Question about Proof that $r + x \in \mathbb{I}$

Question

This is admittedly a very simple proof by contradiction from Rudin, but I just want to be sure that my thinking on this is correct.

Proof: We have some rational, $r \neq 0$, and an irrational number, $x \in \mathbb{I}$, and need to establish that $r + x \in \mathbb{I}$. For a contradiction, suppose $r + x \in \mathbb{Q}$. So, by closure of rationals under multiplication, $-r \in \mathbb{Q}$, and by closure under addition, $\left(r + x\right) + \left(-r \right) \in \mathbb{Q}$. But, $\left(r + x \right) + \left(-r \right) = \left(x + r\right) + \left(-r \right) = x + \left(r + \left(-r\right)\right) = x + 0 = x$, so $x \in \mathbb{Q}$, a contradiction, so $r + x \in \mathbb{I}$.

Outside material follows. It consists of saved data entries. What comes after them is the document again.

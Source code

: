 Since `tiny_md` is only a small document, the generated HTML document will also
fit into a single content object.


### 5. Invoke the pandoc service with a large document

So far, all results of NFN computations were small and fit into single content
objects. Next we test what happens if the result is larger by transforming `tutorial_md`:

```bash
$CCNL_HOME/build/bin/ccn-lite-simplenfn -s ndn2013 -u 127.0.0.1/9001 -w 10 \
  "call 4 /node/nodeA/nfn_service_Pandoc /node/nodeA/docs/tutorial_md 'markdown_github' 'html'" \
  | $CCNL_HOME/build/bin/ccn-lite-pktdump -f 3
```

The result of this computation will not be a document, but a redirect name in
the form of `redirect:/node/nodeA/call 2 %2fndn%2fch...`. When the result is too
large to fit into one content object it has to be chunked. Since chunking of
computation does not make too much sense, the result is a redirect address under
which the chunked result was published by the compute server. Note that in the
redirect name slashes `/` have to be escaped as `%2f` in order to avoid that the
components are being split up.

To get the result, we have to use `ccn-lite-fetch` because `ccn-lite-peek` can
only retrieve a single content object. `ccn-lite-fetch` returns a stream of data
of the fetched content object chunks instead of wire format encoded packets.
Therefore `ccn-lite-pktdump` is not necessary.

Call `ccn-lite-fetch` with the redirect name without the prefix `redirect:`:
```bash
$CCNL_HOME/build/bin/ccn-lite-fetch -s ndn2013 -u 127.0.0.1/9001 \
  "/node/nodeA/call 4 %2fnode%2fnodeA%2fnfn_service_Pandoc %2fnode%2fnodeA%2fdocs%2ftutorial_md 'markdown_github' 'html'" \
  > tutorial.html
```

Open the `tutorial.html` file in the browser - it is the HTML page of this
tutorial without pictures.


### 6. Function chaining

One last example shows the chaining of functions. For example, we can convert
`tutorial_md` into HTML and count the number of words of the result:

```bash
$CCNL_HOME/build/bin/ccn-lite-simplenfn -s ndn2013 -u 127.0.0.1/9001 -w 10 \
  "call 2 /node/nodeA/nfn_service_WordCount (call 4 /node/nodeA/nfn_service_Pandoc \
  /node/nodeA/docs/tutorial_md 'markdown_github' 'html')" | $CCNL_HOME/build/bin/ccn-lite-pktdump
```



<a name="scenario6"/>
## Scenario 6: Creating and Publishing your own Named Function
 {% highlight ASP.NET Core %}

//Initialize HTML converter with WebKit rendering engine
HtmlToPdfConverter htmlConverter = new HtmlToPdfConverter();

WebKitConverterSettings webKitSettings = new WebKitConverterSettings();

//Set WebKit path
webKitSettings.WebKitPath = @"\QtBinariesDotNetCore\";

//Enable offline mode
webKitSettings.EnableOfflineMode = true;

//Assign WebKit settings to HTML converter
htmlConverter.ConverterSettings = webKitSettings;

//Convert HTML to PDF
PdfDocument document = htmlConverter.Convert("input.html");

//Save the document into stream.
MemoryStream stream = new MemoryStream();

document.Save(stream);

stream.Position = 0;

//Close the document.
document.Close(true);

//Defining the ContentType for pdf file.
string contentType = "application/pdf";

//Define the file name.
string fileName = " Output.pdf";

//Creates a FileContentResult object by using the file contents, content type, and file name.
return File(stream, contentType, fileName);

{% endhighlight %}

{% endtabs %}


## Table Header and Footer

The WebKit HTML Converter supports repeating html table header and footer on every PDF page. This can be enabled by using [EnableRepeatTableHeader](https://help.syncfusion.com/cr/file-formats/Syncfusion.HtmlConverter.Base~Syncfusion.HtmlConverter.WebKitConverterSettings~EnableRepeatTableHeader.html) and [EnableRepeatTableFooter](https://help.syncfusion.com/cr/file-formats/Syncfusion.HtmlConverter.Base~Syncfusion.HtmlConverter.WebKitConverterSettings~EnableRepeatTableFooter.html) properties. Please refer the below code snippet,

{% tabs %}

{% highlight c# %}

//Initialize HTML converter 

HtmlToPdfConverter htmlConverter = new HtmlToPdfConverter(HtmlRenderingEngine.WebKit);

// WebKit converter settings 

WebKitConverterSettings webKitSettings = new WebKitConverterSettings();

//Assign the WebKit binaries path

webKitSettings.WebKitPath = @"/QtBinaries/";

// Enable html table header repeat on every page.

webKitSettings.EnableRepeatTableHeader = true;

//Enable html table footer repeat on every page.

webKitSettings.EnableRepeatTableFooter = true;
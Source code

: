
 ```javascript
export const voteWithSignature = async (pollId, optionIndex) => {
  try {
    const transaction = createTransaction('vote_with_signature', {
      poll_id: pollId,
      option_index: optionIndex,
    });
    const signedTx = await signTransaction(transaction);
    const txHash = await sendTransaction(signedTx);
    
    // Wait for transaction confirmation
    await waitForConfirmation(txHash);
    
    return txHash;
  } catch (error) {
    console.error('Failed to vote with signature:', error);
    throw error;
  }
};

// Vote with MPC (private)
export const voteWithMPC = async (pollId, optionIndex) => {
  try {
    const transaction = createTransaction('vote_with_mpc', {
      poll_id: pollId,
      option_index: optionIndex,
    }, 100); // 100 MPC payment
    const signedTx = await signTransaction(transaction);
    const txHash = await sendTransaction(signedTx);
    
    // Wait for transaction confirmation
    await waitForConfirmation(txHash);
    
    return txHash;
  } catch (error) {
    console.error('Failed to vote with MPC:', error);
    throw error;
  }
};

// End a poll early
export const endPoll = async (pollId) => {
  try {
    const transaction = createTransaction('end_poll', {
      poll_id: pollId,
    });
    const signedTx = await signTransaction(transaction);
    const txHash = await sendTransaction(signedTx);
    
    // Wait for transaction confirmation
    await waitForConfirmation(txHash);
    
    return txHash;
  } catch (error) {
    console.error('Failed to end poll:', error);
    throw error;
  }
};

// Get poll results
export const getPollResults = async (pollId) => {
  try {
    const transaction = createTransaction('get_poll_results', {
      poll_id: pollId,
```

My question on this proof is as follows:

First, it seems that we're defining irrational numbers so that $y \in \mathbb{I} \equiv y \not \in \mathbb{Q}$. But, $\mathbb{I} = \mathbb{R} \setminus \mathbb{Q}$. So, in proceeding by contradiction to establish that $y \in \mathbb{I}$, we would assume $y \not \in \mathbb{I}$. But, this doesn't necessitate that $y \in \mathbb{Q}$: if $y$ is a natural, integer, or real, but is not irrational, then surely $y \in \mathbb{Q}$, but it could be the case that $y \in \mathbb{C}$ with a non-zero imaginary component.

So, are we assuming before writing this proof that we are working within the domain of the reals? (In other words, there's an unspoken line at the top of the proof to the effect of 'let $r$ and $x$ be real numbers.') Or, is $y \in \mathbb{I}$ interchangeable with $y \not \in \mathbb{Q}$, in which case we can go back and forth between these descriptions, as I've done above?

Thanks.

Answer 1

First of all, your proof is completely correct.

To address your question: $\mathbb{I}$ is defined as $\Bbb R \setminus \Bbb Q$. So when we say "let $x \in \mathbb{I}$", we are also saying that $x \in \Bbb R$, because $\Bbb I \subset \Bbb R$. So when you reach the step in your proof where you get $x \in \Bbb Q$, this is a contradiction because $\mathbb{I}$ and $\mathbb{Q}$ are disjoint sets by definition. Thus the initial assumption $r + x \in \Bbb Q$ is false. Since $r,x \in \Bbb R$ (they are in $\Bbb Q$ and $\Bbb I$, both of which are subsets of the reals), this implies that $r + x \in \Bbb R \setminus \Bbb Q = \Bbb I$. Does this clear things up?